By William D. Hartung and Miriam Pemberton
Continuing tensions in Ukraine, an expanding war in Iraq and Syria, and record stock prices for major firms like Lockheed Martin and General Dynamics all seem to indicate happy days on the way for companies and communities that depend on Pentagon spending. At first glance, these developments suggest that defense dependent communities around the country can breathe a sigh of relief and stop worrying about diversifying their economies. But putting off planning for a transition from reliance on Pentagon spending would be a serious mistake.
The Pentagon’s base budget has come down a modest 10 percent since its peak in 2010. This isn’t much compared to other post-World War II build downs, but it has been enough to cause economic disruption in key cities and states.
For example, in Wisconsin, Oshkosh Truck Corporation, which relies on production of military vehicles for the bulk of its business, has laid off hundreds of workers in the past few years as Pentagon procurement plans have shifted towards other projects.
General Dynamics’ tank plant in Lima, Ohio is being kept alive by Congressional add-ons that even the Pentagon has not requested, but with no new tank project on the horizon this stopgap strategy can’t be sustained indefinitely.
Other communities around the country will face similar challenges regardless of what happens with the Pentagon budget in the next few years. Many of the programs that are now in line to be eliminated or scaled back are unlikely to be bailed out by more spending on the wars in Iraq and Syria, or even by an increase in the Pentagon’s base budget beyond levels that are allowed under current law.

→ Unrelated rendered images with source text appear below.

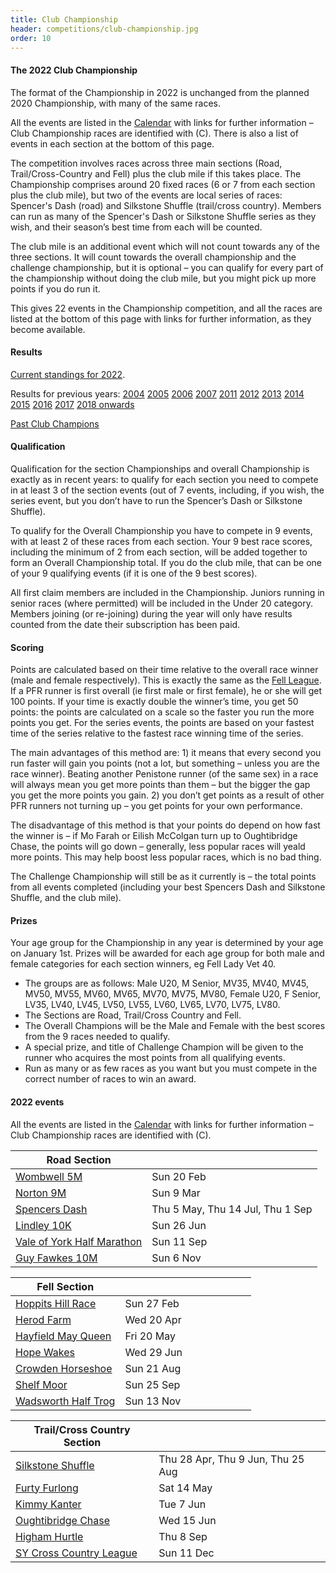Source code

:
 ```yaml
---
title: Club Championship
header: competitions/club-championship.jpg
order: 10
---
```


#### The 2022 Club Championship

The format of the Championship in 2022 is unchanged from the planned 2020 Championship, with many of the same races.

All the events are listed in the [Calendar](https://pfrac.co.uk/calendar) with links for further information – Club Championship races are identified with (C). There is also a list of events in each section at the bottom of this page.

The competition involves races across three main sections (Road, Trail/Cross-Country and Fell) plus the club mile if this takes place. The Championship comprises around 20 fixed races (6 or 7 from each section plus the club mile), but two of the events are local series of races: Spencer's Dash (road) and Silkstone Shuffle (trail/cross country). Members can run as many of the Spencer's Dash or Silkstone Shuffle series as they wish, and their season’s best time from each will be counted.

The club mile is an additional event which will not count towards any of the three sections. It will count towards the overall championship and the challenge championship, but it is optional – you can qualify for every part of the championship without doing the club mile, but you might pick up more points if you do run it.

This gives 22 events in the Championship competition, and all the races are listed at the bottom of this page with links for further information, as they become available.

#### Results

[Current standings for 2022](http://results.pfrac.co.uk/championship-2022/challenge).

Results for previous years:
[2004](https://pfrac.co.uk/static/results/club-championship/championship-2004-results.xlsx)
[2005](https://pfrac.co.uk/static/results/club-championship/championship-2005-results.xlsx)
[2006](https://pfrac.co.uk/static/results/club-championship/championship-2006-results.xlsx)
[2007](https://pfrac.co.uk/static/results/club-championship/championship-2007-results.xlsx)
[2011](https://pfrac.co.uk/static/results/club-championship/championship-2011-results.pdf)
[2012](https://pfrac.co.uk/static/results/club-championship/championship-2012-results.pdf)
[2013](https://pfrac.co.uk/static/results/club-championship/championship-2013-results.pdf)
[2014](https://pfrac.co.uk/static/results/club-championship/championship-2014-results.pdf)
[2015](https://pfrac.co.uk/static/results/club-championship/championship-2015-results.pdf)
[2016](https://pfrac.co.uk/static/results/club-championship/championship-2016-results.pdf)
[2017](https://pfrac.co.uk/static/results/club-championship/championship-2017-results.pdf)
[2018 onwards](http://results.pfrac.co.uk)

[Past Club Champions](http://results.pfrac.co.uk/awards/)

#### Qualification

Qualification for the section Championships and overall Championship is exactly as in recent years: to qualify for each section you need to compete in at least 3 of the section events (out of 7 events, including, if you wish, the series event, but you don’t have to run the Spencer’s Dash or Silkstone Shuffle).

To qualify for the Overall Championship you have to compete in 9 events, with at least 2 of these races from each section. Your 9 best race scores, including the minimum of 2 from each section, will be added together to form an Overall Championship total. If you do the club mile, that can be one of your 9 qualifying events (if it is one of the 9 best scores).

All first claim members are included in the Championship. Juniors running in senior races (where permitted) will be included in the Under 20 category. Members joining (or re-joining) during the year will only have results counted from the date their subscription has been paid.

#### Scoring

Points are calculated based on their time relative to the overall race winner (male and female respectively). This is exactly the same as the [Fell League](https://pfrac.co.uk/competitions/fell-league). If a PFR runner is first overall (ie first male or first female), he or she will get 100 points. If your time is exactly double the winner’s time, you get 50 points: the points are calculated on a scale so the faster you run the more points you get. For the series events, the points are based on your fastest time of the series relative to the fastest race winning time of the series.

The main advantages of this method are: 1) it means that every second you run faster will gain you points (not a lot, but something – unless you are the race winner). Beating another Penistone runner (of the same sex) in a race will always mean you get more points than them – but the bigger the gap you get the more points you gain. 2) you don’t get points as a result of other PFR runners not turning up – you get points for your own performance.

The disadvantage of this method is that your points do depend on how fast the winner is – if Mo Farah or Eilish McColgan turn up to Oughtibridge Chase, the points will go down – generally, less popular races will yeald more points. This may help boost less popular races, which is no bad thing.

The Challenge Championship will still be as it currently is – the total points from all events completed (including your best Spencers Dash and Silkstone Shuffle, and the club mile).

#### Prizes

Your age group for the Championship in any year is determined by your age on January 1st. Prizes will be awarded for each age group for both male and female categories for each section winners, eg Fell Lady Vet 40.

- The groups are as follows: Male U20, M Senior, MV35, MV40, MV45, MV50, MV55, MV60, MV65, MV70, MV75, MV80, Female U20, F Senior, LV35, LV40, LV45, LV50, LV55, LV60, LV65, LV70, LV75, LV80.
- The Sections are Road, Trail/Cross Country and Fell.
- The Overall Champions will be the Male and Female with the best scores from the 9 races needed to qualify.
- A special prize, and title of Challenge Champion will be given to the runner who acquires the most points from all qualifying events.
- Run as many or as few races as you want but you must compete in the correct number of races to win an award.

#### 2022 events

All the events are listed in the [Calendar](https://pfrac.co.uk/calendar) with links for further information – Club Championship races are identified with (C).

| Road Section                                                                                       |                                  |
| -------------------------------------------------------------------------------------------------- | -------------------------------- |
| [Wombwell 5M](https://timemyrace.co.uk/wombwell-5/)                                                | Sun 20 Feb                       |
| [Norton 9M](https://bookitzone.com/phil_tordoff_1/zljFFX)                                          | Sun 9 Mar                        |
| [Spencers Dash](https://www.barnsleyac.co.uk/club-events/spencers-dash/)                           | Thu 5 May, Thu 14 Jul, Thu 1 Sep |
| [Lindley 10K](https://www.runbritain.com/RaceDetail.aspx?eventid=79bf0fcf5971&raceid=78ba0aca5860) | Sun 26 Jun                       |
| [Vale of York Half Marathon](https://racebest.com/races/ttr57)                                     | Sun 11 Sep                       |
| [Guy Fawkes 10M](http://niddvalleyroadrunners.co.uk/guy-fawkes-10/)                                | Sun 6 Nov                        |

| Fell Section                                                                                     |                                                                                                                                                                  |
| ------------------------------------------------------------------------------------------------ | ---------------------------------------------------------------------------------------------------------------------------------------------------------------- |
| [Hoppits Hill Race](https://entries.events360.co.uk/events/hoppits-2022)                         | Sun 27 Feb&nbsp;&nbsp;&nbsp;&nbsp;&nbsp;&nbsp;&nbsp;&nbsp;&nbsp;&nbsp;&nbsp;&nbsp;&nbsp;&nbsp;&nbsp;&nbsp;&nbsp;&nbsp;&nbsp;&nbsp;&nbsp;&nbsp;&nbsp;&nbsp;&nbsp; |
| [Herod Farm](https://races.fellrunner.org.uk/races/c375f9d5-2a50-4fd7-a3fa-06f55afb7750)         | Wed 20 Apr                                                                                                                                                       |
| [Hayfield May Queen](https://races.fellrunner.org.uk/races/11d87884-ac86-4fdd-a422-e3a01695ae62) | Fri 20 May                                                                                                                                                       |
| [Hope Wakes](https://www.fellrunner.org.uk/races/0d29cb05-99b5-4414-946f-4595c945259c)           | Wed 29 Jun                                                                                                                                                       |
| [Crowden Horseshoe](https://races.fellrunner.org.uk/races)                                       | Sun 21 Aug                                                                                                                                                       |
| [Shelf Moor](https://races.fellrunner.org.uk/races/5c67265a-d4e2-4f1b-844e-3d7a2a6bc70b)         | Sun 25 Sep                                                                                                                                                       |
| [Wadsworth Half Trog](https://www.cvfr.co.uk/races/wadsworth-half-trog/)                         | Sun 13 Nov                                                                                                                                                       |

| Trail/Cross Country Section                                                                         |                                   |
| --------------------------------------------------------------------------------------------------- | --------------------------------- |
| [Silkstone Shuffle](http://www.barnsleyharriers.org.uk/index.php/silkstone-shuffle)                 | Thu 28 Apr, Thu 9 Jun, Thu 25 Aug |
| [Furty Furlong](https://www.kingstonerunners.co.uk/page4.html)                                      | Sat 14 May                        |
| [Kimmy Kanter](http://kimberworthstriders.co.uk/joomla3/index.php/2015-08-13-15-51-30/kimmy-kanter) | Tue 7 Jun                         |
| [Oughtibridge Chase](https://www.oughtibridgegala.org/the-tom-holmes-gala-chase)                    | Wed 15 Jun                        |
| [Higham Hurtle](http://www.barnsleyharriers.org.uk/index.php/higham-hurtle)                         | Thu 8 Sep                         |
| [SY Cross Country League](http://www.sycaa.co.uk/sycaa/cross-country)                               | Sun 11 Dec                        |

For example, there is no scenario in which the Navy can afford a pricey new ballistic missile submarine, more aircraft carriers, and a whole array of other surface ships. Nor can the Air Force afford a new nuclear bomber, a new aerial refueling tanker, and the F-35, the most expensive weapons program ever undertaken by the Pentagon. To its credit, the House recently voted down the Pentagon’s request to stick eight F-35s – which have no relevance to the wars in Iraq and Syria – into the war budget. So even if the Pentagon budget rises above current projections, something will have to give.

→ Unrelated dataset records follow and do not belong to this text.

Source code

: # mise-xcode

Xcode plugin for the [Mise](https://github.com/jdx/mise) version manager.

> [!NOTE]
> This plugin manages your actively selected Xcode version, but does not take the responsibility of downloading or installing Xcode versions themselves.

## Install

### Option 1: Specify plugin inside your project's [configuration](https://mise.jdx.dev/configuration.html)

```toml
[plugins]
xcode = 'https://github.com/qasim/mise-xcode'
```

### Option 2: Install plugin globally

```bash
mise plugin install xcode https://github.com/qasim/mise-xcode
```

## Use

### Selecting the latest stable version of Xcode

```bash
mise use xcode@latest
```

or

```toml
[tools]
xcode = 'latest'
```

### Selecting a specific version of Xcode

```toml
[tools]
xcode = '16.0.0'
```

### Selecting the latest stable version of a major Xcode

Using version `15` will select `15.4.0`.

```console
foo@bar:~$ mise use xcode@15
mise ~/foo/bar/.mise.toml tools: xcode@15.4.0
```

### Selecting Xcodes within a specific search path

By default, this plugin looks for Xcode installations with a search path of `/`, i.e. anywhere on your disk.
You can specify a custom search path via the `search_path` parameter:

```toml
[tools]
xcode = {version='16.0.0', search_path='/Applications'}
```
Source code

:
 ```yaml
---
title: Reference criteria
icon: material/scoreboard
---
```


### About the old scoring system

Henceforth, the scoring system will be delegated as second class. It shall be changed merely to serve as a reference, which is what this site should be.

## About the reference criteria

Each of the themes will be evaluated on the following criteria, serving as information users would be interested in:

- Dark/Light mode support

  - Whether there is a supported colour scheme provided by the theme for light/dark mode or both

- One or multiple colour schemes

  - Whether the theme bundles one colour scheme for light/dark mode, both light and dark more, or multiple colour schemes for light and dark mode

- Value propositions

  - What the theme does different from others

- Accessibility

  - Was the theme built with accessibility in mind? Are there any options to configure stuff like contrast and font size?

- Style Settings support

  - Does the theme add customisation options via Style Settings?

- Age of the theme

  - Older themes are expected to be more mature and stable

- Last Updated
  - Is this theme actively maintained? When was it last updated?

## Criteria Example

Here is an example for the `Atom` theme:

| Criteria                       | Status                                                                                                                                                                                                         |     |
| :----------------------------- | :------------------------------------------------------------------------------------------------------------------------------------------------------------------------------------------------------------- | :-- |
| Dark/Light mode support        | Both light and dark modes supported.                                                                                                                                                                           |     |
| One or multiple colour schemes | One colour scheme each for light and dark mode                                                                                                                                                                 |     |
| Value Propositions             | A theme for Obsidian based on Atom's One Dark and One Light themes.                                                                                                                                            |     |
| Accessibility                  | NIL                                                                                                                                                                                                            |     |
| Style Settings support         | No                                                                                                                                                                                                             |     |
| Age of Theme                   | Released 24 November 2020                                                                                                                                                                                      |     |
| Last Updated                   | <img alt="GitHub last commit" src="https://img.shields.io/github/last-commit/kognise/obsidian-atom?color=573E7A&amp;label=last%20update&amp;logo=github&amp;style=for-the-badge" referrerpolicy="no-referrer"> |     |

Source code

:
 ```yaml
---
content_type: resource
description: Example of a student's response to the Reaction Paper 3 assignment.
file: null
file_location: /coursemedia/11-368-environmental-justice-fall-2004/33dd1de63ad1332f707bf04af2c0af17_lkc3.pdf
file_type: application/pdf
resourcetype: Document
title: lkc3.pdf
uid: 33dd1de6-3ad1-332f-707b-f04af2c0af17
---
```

Given this reality, it makes sense for defense dependent areas to devise plans to diversify their local economies now, before more shifts in Pentagon spending leave them with few viable alternatives. A more diversified local economy is better in any case, since it shields communities from the inevitable ups and downs of Pentagon contracting. And economic development specialists agree that it is far better to plan before a crisis hits than try to scramble at the last moment when a key program is reduced or scaled back.
Take Oshkosh. Following a layoff of 900 workers at the truck plant 18 months ago, the city got a grant from the Pentagon’s Office of Economic Adjustment, an agency whose purpose is to help communities develop strategies to diversify their economies. Oshkosh got to work on its adjustment plan.
But waiting until after the ax had fallen clearly put this embattled town behind the curve: Last week the company announced another 300 layoffs in its military vehicle division.
Reporting this development, the Milwaukee Journal Sentinel contrasted Oshkosh’s fortunes with those of Marinette, up the road. Thousands of jobs building the Navy’s Littoral Combat Ship (LCS), the article said, make Marinette one of the state’s “remain[ing] pockets of military spending strength.”
Not so fast. Earlier this year Secretary of Defense Chuck Hagel cut the department’s total buy of Littoral Combat Ships from 64 to 32 because, among other things, the boat can’t adequately defend itself against anti-ship missiles. Given the cost and performance problems that have also plagued the LCS program, further cuts are possible. Marinette needs to get to work on its diversification plan. Now. As do other forward-thinking communities across the country.
The all-eggs-in-one-basket economic strategy needs to be a thing of the past. So does a strategy that pins its hopes on a prolonged war.
Hartung is the director of the Arms and Security Project at the Center for International Policy. Pemberton is a research fellow at the Institute for Policy Studies.